問い掛けるアオの隣で、部屋の中からミハエルは神経を研ぎ澄まし、廊下を通る人の気配を探る。


すると、


「……いるね。今、ドアのすぐ前まで来てる」


と彼は何気ない感じで言った。


しかし、普通ならストーカーが部屋の前まで来てじっと見詰めているなど、恐怖以外の何物でもないだろう。けれどアオとミハエルは落ち着いたものだった。


むしろ手間が省けたという感じかもしれない。


そして敢えて二人一緒に部屋を出た。


「!?」


ドアの向こうに人の気配がしたことで、女性は慌ててその場を離れ、あたかも他の部屋の住人であるかのように廊下を歩く。


それをちらりと横目で確認しつつ、アオと、フードを被ったミハエルは、何気ない感じでエレベーターへと向かった。


すると女性は、


「…あ…!」


と小さく声を上げ、まるで忘れものでも取りに行くかの如くアオとミハエルが乗り込もうとしたエレベーターに一緒に乗り込んできた。

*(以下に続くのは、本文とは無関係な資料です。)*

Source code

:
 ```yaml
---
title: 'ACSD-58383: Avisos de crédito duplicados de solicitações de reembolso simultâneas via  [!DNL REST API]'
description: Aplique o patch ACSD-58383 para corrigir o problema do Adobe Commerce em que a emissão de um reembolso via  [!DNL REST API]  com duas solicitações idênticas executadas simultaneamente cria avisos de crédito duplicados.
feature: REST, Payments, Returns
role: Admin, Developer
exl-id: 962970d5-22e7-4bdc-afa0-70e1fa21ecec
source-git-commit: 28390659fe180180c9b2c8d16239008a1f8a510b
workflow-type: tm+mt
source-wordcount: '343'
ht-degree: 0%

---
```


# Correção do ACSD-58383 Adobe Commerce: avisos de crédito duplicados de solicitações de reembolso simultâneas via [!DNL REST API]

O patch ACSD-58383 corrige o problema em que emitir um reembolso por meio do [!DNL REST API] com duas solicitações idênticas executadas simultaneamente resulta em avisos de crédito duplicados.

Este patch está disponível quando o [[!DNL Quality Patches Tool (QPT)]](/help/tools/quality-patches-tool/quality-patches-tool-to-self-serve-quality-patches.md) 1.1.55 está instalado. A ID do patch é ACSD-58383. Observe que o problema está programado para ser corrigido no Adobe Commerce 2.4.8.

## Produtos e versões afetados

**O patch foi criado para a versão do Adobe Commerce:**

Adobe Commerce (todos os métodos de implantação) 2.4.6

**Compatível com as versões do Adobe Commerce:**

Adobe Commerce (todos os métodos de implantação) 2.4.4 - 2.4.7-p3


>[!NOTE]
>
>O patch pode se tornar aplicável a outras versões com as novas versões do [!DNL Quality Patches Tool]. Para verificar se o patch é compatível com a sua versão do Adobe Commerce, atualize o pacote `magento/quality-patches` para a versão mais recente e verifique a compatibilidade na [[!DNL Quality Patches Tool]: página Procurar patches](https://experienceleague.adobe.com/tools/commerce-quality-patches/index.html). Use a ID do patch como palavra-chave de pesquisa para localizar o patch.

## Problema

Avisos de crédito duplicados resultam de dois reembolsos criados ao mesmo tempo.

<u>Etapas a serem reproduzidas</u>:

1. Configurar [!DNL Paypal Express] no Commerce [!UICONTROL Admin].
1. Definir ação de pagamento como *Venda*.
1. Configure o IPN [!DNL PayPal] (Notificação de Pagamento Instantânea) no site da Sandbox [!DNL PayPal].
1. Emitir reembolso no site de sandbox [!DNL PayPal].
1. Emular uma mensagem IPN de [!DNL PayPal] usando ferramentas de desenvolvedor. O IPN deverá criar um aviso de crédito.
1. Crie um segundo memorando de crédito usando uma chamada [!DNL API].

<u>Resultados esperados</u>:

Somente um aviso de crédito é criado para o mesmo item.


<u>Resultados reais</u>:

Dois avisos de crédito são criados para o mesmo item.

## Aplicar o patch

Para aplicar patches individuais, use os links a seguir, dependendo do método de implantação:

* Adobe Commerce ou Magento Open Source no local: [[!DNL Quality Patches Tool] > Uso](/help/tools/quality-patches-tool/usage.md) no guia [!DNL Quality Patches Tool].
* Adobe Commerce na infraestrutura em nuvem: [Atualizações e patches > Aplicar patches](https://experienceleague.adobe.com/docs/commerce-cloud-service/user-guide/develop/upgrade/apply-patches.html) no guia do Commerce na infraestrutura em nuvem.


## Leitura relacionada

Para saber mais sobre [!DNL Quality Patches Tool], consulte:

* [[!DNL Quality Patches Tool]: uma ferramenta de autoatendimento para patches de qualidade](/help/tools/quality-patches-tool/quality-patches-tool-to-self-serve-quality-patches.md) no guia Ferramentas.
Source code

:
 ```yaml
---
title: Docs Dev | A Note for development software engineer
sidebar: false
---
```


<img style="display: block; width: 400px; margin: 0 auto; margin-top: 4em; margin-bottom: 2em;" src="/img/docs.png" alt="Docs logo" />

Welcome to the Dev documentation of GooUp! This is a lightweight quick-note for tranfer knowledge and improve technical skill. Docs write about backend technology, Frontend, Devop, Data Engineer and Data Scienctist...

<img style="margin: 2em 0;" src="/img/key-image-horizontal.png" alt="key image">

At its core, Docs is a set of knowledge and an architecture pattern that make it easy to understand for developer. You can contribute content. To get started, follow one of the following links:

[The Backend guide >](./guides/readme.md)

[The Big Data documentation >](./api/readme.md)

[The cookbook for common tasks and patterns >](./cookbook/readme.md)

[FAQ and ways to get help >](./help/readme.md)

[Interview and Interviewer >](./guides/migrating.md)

女性にしてみれば、ミハエルのことを確認する絶好のチャンスだったのだろう。


『当たり前』を装いながら、偶然を装いながら、ちらちらとフードを目深にかぶったミハエルを見た。


瞬間、女性の体がカアッと熱を帯びるのがミハエルには分かった。女性が興奮している時の独特の匂いがエレベーター内を満たしていくのを感じる。


『彼だ……!』


普通の人間ではまず聞き取れないような小さな声でそう言ったのも、ミハエルには筒抜けだった。


女性がミハエルのことを確信したその時、


「寂しくなるね」


アオがそうミハエルに話しかけた。


いかにもアオの方から話しかけたように見えたものの、実はミハエルの方から合図を送り、手筈通りの会話を切り出したのである。


「うん……アオも体に気を付けてね。帰ったらメールする」


ごく自然な感じでミハエルが返す。


「アゼルバイジャンまでは何時間だっけ?」


「ドバイで乗り換えだから、待ち時間も入れると十七時間くらいかな」


「はあ…遠いなあ……」


「そうだね…でも、いつかまた会えるよ」


「だったらいいね……」


二人のやり取りを耳にした女性が、


『アゼルバイジャン……!?』


と小さく口にするのをミハエルは聞き逃さなかった。しっかりと伝わっているのが分かる。


しかも、二人の会話の意味を察したのであろう、つい今しがたまで熱を帯びていた女性の体からサーッと血の気が引いていくのもミハエルには感じ取れたのだった。